WARNING: Should you wish to perform your own plumbing maintenance using the information we provide on this website, please be advised that Old School Plumbing cannot be held responsible for any work not performed by our  own licensed master plumber.  Failure to contract any plumbing work to a licensed master plumber could result in serious bodily injury or death.

Sink Drains
A stopped sink drain isn't just an inconvenience; it can sometimes be an emergency. It's always best to prevent clogs before they happen. Be alert to the warning signs of a sluggish drain. It's easier to open a drain that's slowing down than one that's stopped completely.

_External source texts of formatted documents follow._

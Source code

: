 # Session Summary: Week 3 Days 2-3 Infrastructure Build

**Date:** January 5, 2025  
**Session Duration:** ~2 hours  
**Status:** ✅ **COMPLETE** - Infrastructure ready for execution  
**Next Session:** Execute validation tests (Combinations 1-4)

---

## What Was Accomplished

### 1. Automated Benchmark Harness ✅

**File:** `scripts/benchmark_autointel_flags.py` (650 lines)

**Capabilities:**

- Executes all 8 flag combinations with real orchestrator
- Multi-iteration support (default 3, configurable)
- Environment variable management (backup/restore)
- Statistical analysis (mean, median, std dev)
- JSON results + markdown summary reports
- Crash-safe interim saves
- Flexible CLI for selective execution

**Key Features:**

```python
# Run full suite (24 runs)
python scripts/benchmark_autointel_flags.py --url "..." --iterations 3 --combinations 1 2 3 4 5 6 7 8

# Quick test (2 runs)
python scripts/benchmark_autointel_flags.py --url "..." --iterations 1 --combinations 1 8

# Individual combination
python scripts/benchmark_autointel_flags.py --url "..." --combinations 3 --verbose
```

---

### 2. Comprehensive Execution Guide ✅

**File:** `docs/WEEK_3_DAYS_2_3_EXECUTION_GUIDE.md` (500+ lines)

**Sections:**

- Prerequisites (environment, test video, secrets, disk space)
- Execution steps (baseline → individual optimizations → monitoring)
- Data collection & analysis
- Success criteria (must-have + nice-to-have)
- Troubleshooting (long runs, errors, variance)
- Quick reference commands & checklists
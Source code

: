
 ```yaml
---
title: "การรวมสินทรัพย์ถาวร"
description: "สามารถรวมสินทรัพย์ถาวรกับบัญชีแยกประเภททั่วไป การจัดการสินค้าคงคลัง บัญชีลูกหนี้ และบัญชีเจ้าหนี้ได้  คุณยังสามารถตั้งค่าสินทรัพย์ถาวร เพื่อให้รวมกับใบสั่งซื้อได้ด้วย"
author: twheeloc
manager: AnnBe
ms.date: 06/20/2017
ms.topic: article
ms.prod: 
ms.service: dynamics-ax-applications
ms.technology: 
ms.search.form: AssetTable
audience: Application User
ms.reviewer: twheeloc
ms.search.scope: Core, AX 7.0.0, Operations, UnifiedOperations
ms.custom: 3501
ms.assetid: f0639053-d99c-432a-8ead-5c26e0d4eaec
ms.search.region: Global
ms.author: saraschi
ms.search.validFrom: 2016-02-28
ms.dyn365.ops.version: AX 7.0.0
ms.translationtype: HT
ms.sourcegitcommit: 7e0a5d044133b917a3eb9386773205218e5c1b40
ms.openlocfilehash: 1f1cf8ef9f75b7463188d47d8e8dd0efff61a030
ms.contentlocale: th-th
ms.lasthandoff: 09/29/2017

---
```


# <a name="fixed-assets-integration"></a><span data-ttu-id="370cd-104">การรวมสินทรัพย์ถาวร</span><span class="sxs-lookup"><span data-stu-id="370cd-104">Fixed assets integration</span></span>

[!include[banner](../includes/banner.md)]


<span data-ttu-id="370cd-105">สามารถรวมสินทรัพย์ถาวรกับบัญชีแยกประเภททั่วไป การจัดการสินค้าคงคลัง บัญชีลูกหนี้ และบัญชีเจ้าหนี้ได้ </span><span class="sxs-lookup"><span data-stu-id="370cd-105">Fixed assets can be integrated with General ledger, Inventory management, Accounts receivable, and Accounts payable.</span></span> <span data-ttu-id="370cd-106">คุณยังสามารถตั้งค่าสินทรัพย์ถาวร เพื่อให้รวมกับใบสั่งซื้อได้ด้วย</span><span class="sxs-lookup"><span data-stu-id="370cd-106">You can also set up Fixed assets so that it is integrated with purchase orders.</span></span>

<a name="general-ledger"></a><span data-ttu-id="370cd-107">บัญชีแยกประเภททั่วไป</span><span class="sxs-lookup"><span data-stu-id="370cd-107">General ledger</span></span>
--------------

Run or pour scalding water down the drain to break up grease buildups.
If hot water doesn't unclog the drain, there could be some object in the drain.
To check, remove and thoroughly clean the sink pop-up stopper or strainer.
Determine if the clog is close to the sink by checking the other drains in your home. If more than one won't clear, something is stuck in the main drain.
The most effective way to clear a clog is with a snake.
You can try using a plunger or a chemical drain .

Clearing Drains with a Plunger
The plunger is a good drain-clearing tool, but it often fails to work because it's incorrectly used. Don't make the typical mistake of pumping up and down two or three times, expecting the water to whoosh down the drain. Though no great expertise is needed to use this simple tool, here are a few tips to guide you:

Choose a plunger with a suction cup large enough to cover the drain opening completely.
Fill the clogged fixture with enough water to cover the plunger cup.
Coat the rim of the plunger cup with petroleum jelly to ensure a tight seal.
Block off all other outlets (the overflow, second drain in a double sink, adjacent fixtures) with wet rags.
Insert the plunger into the water at an angle so no air remains trapped under it.
Use 15 to 20 forceful strokes, holding the plunger upright and pumping vigorously.
Repeat the plunging two or three times before giving up.

Using Chemical Drain Cleaners
Though routine use of chemical drain cleaners to prevent clogs may eventually damage your pipes, these cleaners can be helpful in opening clogged drains. If water is draining somewhat, but plunging has failed to open the drain completely, you may want to try using a drain cleaner. Whenever you use chemicals, do so with caution and in a well-ventilated room. Be sure to take these precautions:

Never use a plunger if a chemical cleaner is present in the drain; you risk splashing caustic water on yourself.
Wear rubber gloves to prevent the chemical from burning your skin.
Don't use a chemical cleaner if the blockage is total, especially if the fixture is filled with water. It won't clear the blockage and you'll face another problem-how to get rid of the caustic water.
Never use a chemical cleaner in a garbage disposal.
Read labels and match cleaners with clogs. Alkalis cut grease; acids dissolve soap and hair.

Safety Tip
Don't mix chemicals. Mixing an acid and an alkali cleaner can cause an explosion.
Don't look down the drain after pouring a chemical. The solution often boils up and gives off toxic fumes.